### WORK REQUIRED
Each line of the data holding "解决了原生" should be found and copied.

### SUPPLIED MATERIAL

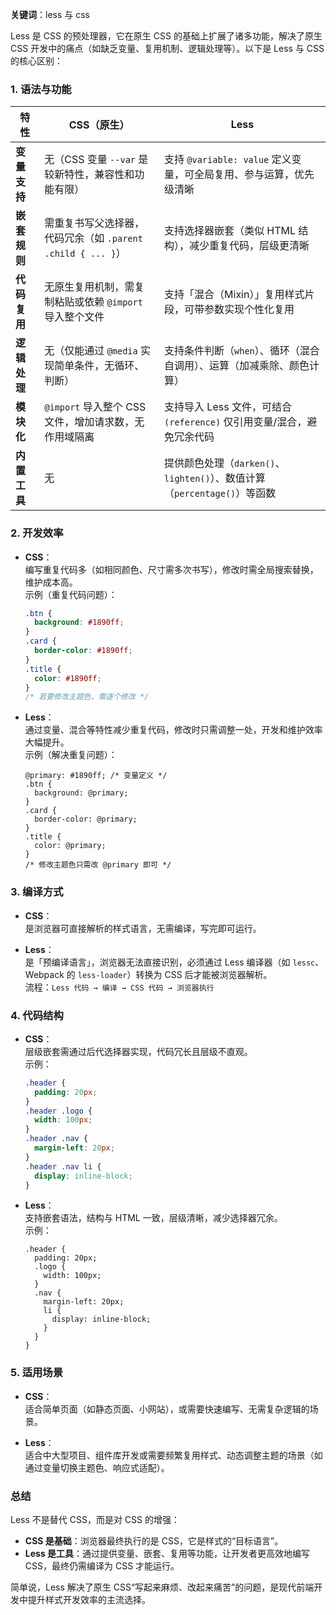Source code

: **关键词**：less 与 css

Less 是 CSS 的预处理器，它在原生 CSS 的基础上扩展了诸多功能，解决了原生 CSS 开发中的痛点（如缺乏变量、复用机制、逻辑处理等）。以下是 Less 与 CSS 的核心区别：

### **1. 语法与功能**

| **特性**     | **CSS**（原生）                                             | **Less**                                                                  |
| ------------ | ----------------------------------------------------------- | ------------------------------------------------------------------------- |
| **变量支持** | 无（CSS 变量 `--var` 是较新特性，兼容性和功能有限）         | 支持 `@variable: value` 定义变量，可全局复用、参与运算，优先级清晰        |
| **嵌套规则** | 需重复书写父选择器，代码冗余（如 `.parent .child { ... }`） | 支持选择器嵌套（类似 HTML 结构），减少重复代码，层级更清晰                |
| **代码复用** | 无原生复用机制，需复制粘贴或依赖 `@import` 导入整个文件     | 支持「混合（Mixin）」复用样式片段，可带参数实现个性化复用                 |
| **逻辑处理** | 无（仅能通过 `@media` 实现简单条件，无循环、判断）          | 支持条件判断（`when`）、循环（混合自调用）、运算（加减乘除、颜色计算）    |
| **模块化**   | `@import` 导入整个 CSS 文件，增加请求数，无作用域隔离       | 支持导入 Less 文件，可结合 `(reference)` 仅引用变量/混合，避免冗余代码    |
| **内置工具** | 无                                                          | 提供颜色处理（`darken()`、`lighten()`）、数值计算（`percentage()`）等函数 |

### **2. 开发效率**

- **CSS**：  
  编写重复代码多（如相同颜色、尺寸需多次书写），修改时需全局搜索替换，维护成本高。  
  示例（重复代码问题）：

  ```css
  .btn {
    background: #1890ff;
  }
  .card {
    border-color: #1890ff;
  }
  .title {
    color: #1890ff;
  }
  /* 若要修改主题色，需逐个修改 */
  ```

- **Less**：  
  通过变量、混合等特性减少重复代码，修改时只需调整一处，开发和维护效率大幅提升。  
  示例（解决重复问题）：
  ```less
  @primary: #1890ff; /* 变量定义 */
  .btn {
    background: @primary;
  }
  .card {
    border-color: @primary;
  }
  .title {
    color: @primary;
  }
  /* 修改主题色只需改 @primary 即可 */
  ```

### **3. 编译方式**

- **CSS**：  
  是浏览器可直接解析的样式语言，无需编译，写完即可运行。

- **Less**：  
  是「预编译语言」，浏览器无法直接识别，必须通过 Less 编译器（如 `lessc`、Webpack 的 `less-loader`）转换为 CSS 后才能被浏览器解析。  
  流程：`Less 代码 → 编译 → CSS 代码 → 浏览器执行`

### **4. 代码结构**

- **CSS**：  
  层级嵌套需通过后代选择器实现，代码冗长且层级不直观。  
  示例：

  ```css
  .header {
    padding: 20px;
  }
  .header .logo {
    width: 100px;
  }
  .header .nav {
    margin-left: 20px;
  }
  .header .nav li {
    display: inline-block;
  }
  ```

- **Less**：  
  支持嵌套语法，结构与 HTML 一致，层级清晰，减少选择器冗余。  
  示例：
  ```less
  .header {
    padding: 20px;
    .logo {
      width: 100px;
    }
    .nav {
      margin-left: 20px;
      li {
        display: inline-block;
      }
    }
  }
  ```

### **5. 适用场景**

- **CSS**：  
  适合简单页面（如静态页面、小网站），或需要快速编写、无需复杂逻辑的场景。

- **Less**：  
  适合中大型项目、组件库开发或需要频繁复用样式、动态调整主题的场景（如通过变量切换主题色、响应式适配）。

### **总结**

Less 不是替代 CSS，而是对 CSS 的增强：

- **CSS 是基础**：浏览器最终执行的是 CSS，它是样式的“目标语言”。
- **Less 是工具**：通过提供变量、嵌套、复用等功能，让开发者更高效地编写 CSS，最终仍需编译为 CSS 才能运行。

简单说，Less 解决了原生 CSS“写起来麻烦、改起来痛苦”的问题，是现代前端开发中提升样式开发效率的主流选择。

### ANSWER TO THE EXERCISE
Less 是 CSS 的预处理器，它在原生 CSS 的基础上扩展了诸多功能，解决了原生 CSS 开发中的痛点（如缺乏变量、复用机制、逻辑处理等）。以下是 Less 与 CSS 的核心区别：
简单说，Less 解决了原生 CSS“写起来麻烦、改起来痛苦”的问题，是现代前端开发中提升样式开发效率的主流选择。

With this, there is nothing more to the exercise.